Predictions for the offshore industry in 2018

With yet more changes afoot Lee Clarke at Dynama takes a look at the year ahead and the type of WFM technology required to maximise opportunities

The UK Chancellor of the Exchequer gave the North Sea oil and gas sector a much needed boast in his budget at the end of 2017. New oilfield owners can now offset decommissioning costs of old infrastructure against taxes that were paid while fields were in production. This change should attract new investment into the area, extend the life of mature fields and unlock remaining oil and gas reserves.

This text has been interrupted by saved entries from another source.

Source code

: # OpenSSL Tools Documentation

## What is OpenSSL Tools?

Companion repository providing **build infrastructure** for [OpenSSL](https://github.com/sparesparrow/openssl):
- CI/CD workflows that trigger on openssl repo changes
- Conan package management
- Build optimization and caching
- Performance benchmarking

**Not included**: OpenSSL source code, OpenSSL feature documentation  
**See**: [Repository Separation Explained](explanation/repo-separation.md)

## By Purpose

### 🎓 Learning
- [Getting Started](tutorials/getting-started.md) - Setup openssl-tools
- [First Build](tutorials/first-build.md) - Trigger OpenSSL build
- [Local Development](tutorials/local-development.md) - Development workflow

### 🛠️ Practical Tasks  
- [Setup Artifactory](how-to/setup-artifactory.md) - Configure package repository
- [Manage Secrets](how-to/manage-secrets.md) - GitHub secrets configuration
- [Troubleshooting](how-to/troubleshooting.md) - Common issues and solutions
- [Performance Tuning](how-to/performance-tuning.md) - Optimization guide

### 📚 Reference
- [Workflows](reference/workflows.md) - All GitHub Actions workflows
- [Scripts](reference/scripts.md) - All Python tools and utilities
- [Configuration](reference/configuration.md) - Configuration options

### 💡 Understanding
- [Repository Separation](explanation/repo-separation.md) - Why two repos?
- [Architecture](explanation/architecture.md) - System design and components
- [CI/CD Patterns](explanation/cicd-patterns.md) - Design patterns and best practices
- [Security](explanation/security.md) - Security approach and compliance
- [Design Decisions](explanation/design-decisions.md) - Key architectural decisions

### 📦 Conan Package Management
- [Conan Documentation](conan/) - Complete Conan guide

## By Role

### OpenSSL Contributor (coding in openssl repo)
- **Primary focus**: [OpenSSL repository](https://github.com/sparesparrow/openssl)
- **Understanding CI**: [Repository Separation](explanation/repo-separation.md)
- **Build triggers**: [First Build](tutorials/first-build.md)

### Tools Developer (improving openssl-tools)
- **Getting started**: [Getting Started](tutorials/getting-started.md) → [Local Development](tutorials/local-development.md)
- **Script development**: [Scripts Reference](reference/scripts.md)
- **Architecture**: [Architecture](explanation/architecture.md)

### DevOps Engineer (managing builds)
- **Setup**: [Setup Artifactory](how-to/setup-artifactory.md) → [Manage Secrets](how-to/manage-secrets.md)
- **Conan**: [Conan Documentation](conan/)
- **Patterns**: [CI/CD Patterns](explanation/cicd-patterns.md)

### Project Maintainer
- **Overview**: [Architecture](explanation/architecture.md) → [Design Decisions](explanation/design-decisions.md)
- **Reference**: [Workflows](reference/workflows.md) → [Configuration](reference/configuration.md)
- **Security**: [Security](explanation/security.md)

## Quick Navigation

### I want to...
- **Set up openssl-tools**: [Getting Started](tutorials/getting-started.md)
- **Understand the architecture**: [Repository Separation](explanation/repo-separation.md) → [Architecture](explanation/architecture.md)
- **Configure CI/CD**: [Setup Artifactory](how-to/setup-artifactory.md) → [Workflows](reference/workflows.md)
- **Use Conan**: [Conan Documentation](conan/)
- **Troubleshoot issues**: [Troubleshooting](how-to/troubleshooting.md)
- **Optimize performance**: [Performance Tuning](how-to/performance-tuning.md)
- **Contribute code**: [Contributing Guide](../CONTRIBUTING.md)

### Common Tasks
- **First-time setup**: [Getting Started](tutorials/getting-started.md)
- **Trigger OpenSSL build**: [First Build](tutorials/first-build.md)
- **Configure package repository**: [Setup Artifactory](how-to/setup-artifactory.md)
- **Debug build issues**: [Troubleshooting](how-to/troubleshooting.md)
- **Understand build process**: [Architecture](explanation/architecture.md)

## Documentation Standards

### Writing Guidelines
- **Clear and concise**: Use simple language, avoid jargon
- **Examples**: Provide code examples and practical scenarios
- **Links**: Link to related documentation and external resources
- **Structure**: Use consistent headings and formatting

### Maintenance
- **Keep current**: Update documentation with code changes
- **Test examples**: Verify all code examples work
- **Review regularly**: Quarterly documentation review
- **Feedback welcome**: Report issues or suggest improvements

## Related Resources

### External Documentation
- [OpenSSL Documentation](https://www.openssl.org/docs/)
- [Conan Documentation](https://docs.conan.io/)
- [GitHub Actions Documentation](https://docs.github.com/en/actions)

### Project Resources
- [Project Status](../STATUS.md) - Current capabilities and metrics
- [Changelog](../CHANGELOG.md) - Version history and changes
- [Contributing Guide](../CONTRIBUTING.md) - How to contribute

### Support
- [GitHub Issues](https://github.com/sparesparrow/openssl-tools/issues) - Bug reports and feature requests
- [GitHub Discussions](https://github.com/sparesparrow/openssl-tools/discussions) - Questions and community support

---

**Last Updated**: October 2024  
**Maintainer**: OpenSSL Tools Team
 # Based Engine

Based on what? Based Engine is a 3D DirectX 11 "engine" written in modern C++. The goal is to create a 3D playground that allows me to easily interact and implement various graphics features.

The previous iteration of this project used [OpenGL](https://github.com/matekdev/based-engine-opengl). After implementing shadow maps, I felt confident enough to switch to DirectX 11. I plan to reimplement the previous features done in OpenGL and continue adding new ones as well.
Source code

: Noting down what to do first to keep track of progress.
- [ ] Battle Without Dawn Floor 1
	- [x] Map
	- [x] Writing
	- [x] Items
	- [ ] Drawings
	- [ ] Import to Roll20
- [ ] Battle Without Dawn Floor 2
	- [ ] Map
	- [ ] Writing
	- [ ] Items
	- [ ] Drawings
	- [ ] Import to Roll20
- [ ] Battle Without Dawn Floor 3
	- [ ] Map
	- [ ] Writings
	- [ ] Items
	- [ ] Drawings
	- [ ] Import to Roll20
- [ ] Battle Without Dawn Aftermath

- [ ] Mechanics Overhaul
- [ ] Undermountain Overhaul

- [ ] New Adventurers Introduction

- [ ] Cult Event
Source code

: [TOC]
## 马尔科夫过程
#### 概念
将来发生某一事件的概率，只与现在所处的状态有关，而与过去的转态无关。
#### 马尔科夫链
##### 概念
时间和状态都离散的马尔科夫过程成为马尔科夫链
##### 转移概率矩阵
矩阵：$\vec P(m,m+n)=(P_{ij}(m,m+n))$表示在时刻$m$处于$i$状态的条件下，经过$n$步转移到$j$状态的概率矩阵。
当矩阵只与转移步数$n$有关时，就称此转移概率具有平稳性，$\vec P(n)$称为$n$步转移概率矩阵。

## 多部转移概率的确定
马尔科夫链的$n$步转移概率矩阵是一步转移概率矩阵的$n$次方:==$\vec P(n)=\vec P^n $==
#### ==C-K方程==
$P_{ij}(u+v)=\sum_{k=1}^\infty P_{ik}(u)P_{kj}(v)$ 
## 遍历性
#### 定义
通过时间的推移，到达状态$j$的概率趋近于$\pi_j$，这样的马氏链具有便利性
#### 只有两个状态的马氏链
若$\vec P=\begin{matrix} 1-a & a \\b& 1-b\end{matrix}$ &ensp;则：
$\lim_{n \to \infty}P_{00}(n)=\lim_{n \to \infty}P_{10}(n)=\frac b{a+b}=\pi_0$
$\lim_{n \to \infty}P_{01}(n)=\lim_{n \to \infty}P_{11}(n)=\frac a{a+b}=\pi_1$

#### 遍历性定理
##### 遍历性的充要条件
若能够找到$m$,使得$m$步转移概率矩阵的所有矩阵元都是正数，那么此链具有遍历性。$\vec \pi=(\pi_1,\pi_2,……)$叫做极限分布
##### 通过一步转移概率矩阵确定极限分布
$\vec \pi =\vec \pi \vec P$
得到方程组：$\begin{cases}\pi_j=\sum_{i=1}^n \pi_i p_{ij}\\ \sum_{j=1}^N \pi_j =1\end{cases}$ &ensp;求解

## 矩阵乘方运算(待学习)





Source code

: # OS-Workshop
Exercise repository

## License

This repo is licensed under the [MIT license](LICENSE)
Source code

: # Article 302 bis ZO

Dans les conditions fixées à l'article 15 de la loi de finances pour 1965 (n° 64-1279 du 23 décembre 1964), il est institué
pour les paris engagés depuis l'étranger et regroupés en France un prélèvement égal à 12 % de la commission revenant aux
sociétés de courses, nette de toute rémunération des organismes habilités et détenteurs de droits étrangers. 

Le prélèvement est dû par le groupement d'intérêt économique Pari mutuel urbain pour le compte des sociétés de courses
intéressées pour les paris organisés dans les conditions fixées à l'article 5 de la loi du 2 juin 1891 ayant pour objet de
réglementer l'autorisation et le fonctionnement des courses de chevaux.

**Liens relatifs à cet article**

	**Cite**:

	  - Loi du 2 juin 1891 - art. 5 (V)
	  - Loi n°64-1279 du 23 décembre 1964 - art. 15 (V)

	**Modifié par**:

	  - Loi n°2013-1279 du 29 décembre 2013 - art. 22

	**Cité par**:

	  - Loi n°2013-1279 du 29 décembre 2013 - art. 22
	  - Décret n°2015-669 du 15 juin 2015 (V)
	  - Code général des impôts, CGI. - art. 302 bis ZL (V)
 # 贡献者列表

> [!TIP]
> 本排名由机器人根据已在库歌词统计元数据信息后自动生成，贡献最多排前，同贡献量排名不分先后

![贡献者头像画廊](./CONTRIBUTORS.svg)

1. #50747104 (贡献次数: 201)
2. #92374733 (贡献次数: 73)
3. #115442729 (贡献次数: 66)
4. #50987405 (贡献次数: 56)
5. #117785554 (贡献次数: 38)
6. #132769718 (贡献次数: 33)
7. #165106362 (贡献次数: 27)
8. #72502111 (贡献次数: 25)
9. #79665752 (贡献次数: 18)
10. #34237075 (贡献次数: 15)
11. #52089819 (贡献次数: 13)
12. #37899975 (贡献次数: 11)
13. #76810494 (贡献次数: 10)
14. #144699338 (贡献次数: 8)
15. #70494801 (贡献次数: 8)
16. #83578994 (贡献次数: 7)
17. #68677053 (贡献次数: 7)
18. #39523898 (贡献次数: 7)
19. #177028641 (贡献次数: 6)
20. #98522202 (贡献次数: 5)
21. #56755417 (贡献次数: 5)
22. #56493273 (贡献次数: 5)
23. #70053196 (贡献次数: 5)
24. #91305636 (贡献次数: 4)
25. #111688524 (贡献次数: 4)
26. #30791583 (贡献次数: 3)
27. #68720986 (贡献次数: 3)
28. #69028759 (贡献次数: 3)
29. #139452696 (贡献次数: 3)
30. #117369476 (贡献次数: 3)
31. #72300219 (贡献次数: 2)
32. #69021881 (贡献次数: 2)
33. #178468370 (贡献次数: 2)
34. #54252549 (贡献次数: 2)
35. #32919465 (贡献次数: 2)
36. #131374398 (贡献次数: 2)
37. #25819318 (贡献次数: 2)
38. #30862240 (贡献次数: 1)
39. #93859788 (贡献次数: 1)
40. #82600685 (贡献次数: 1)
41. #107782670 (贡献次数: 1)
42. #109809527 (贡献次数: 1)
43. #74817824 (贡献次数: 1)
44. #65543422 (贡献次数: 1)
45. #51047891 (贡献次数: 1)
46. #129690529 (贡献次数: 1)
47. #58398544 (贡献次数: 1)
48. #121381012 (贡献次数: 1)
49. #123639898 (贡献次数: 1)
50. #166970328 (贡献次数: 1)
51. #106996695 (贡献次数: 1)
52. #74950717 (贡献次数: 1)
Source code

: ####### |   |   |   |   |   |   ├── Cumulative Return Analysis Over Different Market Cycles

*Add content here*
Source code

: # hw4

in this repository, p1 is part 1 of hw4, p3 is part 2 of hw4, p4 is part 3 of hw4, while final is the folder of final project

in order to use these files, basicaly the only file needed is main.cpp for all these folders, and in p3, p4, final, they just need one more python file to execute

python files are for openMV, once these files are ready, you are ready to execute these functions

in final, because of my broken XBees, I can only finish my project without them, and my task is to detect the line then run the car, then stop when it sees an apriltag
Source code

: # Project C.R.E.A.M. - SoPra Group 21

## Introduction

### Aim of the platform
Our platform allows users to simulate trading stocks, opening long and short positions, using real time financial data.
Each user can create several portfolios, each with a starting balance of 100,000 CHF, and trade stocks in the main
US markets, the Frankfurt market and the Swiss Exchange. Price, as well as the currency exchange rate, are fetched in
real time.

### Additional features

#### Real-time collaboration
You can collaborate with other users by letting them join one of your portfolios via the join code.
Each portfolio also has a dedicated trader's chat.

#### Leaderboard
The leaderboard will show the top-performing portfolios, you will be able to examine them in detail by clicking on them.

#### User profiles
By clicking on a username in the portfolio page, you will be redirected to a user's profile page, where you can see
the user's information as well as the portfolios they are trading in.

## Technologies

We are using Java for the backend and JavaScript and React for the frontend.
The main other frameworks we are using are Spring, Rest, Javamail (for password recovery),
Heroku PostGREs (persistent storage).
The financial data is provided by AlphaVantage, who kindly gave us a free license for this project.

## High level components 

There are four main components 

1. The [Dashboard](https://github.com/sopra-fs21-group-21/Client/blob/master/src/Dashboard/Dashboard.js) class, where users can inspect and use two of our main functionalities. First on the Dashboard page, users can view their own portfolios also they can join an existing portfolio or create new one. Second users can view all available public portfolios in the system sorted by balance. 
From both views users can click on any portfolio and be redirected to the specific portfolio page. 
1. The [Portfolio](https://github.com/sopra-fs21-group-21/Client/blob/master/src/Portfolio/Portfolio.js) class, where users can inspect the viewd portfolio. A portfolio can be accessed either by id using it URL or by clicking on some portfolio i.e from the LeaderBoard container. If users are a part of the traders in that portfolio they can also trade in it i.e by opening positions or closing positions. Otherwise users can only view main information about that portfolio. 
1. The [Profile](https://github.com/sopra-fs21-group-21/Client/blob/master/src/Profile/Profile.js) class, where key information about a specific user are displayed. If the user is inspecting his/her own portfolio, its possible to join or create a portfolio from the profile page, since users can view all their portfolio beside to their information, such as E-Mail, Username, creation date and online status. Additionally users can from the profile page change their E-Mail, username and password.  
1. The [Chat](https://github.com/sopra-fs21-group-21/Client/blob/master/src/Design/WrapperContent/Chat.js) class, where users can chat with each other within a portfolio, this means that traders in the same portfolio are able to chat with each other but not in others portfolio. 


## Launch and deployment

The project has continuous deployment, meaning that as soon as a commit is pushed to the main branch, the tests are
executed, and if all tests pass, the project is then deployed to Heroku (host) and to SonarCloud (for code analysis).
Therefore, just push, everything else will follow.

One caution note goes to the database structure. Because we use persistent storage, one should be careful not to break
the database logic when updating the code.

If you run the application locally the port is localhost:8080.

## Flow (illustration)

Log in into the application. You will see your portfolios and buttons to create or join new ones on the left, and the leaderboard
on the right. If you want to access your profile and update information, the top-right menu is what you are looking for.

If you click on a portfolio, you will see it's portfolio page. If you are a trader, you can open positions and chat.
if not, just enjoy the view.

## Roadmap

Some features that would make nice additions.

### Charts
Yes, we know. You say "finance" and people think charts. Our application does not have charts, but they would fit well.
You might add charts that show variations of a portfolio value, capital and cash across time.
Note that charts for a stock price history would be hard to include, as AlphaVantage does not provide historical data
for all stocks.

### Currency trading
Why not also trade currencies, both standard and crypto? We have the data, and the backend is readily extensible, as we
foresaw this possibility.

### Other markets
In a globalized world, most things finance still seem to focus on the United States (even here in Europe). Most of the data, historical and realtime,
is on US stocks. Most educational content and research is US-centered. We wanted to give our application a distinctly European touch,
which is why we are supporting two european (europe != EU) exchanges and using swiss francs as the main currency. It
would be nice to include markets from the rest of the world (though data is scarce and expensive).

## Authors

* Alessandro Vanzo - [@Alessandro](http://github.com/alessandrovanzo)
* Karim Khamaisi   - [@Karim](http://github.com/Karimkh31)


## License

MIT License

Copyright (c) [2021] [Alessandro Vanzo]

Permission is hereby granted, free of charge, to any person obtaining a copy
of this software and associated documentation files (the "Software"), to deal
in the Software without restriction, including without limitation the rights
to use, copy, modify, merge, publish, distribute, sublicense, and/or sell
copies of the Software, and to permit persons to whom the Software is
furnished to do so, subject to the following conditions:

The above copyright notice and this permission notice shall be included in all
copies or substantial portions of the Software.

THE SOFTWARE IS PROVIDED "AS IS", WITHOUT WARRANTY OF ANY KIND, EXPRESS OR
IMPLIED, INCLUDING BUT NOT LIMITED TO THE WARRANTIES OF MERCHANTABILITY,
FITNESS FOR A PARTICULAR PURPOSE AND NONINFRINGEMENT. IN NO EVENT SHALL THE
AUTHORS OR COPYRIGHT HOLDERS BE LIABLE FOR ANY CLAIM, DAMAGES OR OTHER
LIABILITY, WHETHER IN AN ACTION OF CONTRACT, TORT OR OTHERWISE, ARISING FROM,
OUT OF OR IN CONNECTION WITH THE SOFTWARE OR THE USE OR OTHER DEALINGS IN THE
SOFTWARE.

On the other hand a slump in oil prices claimed 350,000 jobs and 71 bankruptcies in 2016 alone (i). This has led to large-scale decommissioning with plans to remove more than 100 platforms and plug upwards of 1,800 wells in the UK and Norway’s share of the North Sea over the next decade.

However, the future looks optimistic because of the Chancellor’s budget and as the result of US$6billion of mergers and acquisitions which took place in the UK in the first half of 2017. It appears that even before the latest announcements investors were rewarding North Sea operators for re-inventing themselves through corporate streamlining and finding new ways of reducing operating costs and the cost of lifting oil and gas.

New dynamics affect the industry

Worldwide factors such as these are affecting the offshore industry as a whole. It is a volatile and cyclical industry and to further complicate matters the renewable energy production sector is on the rise, as traditional resources such as oil and gas decline. This new sector is largely unchartered territory and, albeit a real business opportunity, it raises important questions about the type of people and equipment required to ensure the success of the industry.

There are several reasons the offshore industry has always needed to keep one step ahead including:

• Client projects are often large, complex and global with fast-changing schedules
• The workforce bringing these projects to fruition is geographically dispersed and frequent travellers
• Staff operate under different employment laws or union agreements; their skill sets are in high demand but in short supply and they all need to be paid promptly
• The vessels crew work on are very varied, from ships, oilrigs, fabrication yards to ROVs (remotely operated vehicles) and deep water diving tanks.

Use technology to turn challenges into opportunity
With so many challenges, old and new, during 2018 it will become important to work even harder on improving efficiencies and squeezing the most out of technology. Fortunately, the latest automated Workforce Management (WFM) solutions are designed to help organisations create a flexible workforce and adaptable resource optimisation framework whatever external or internal opportunities or challenges knock on the door.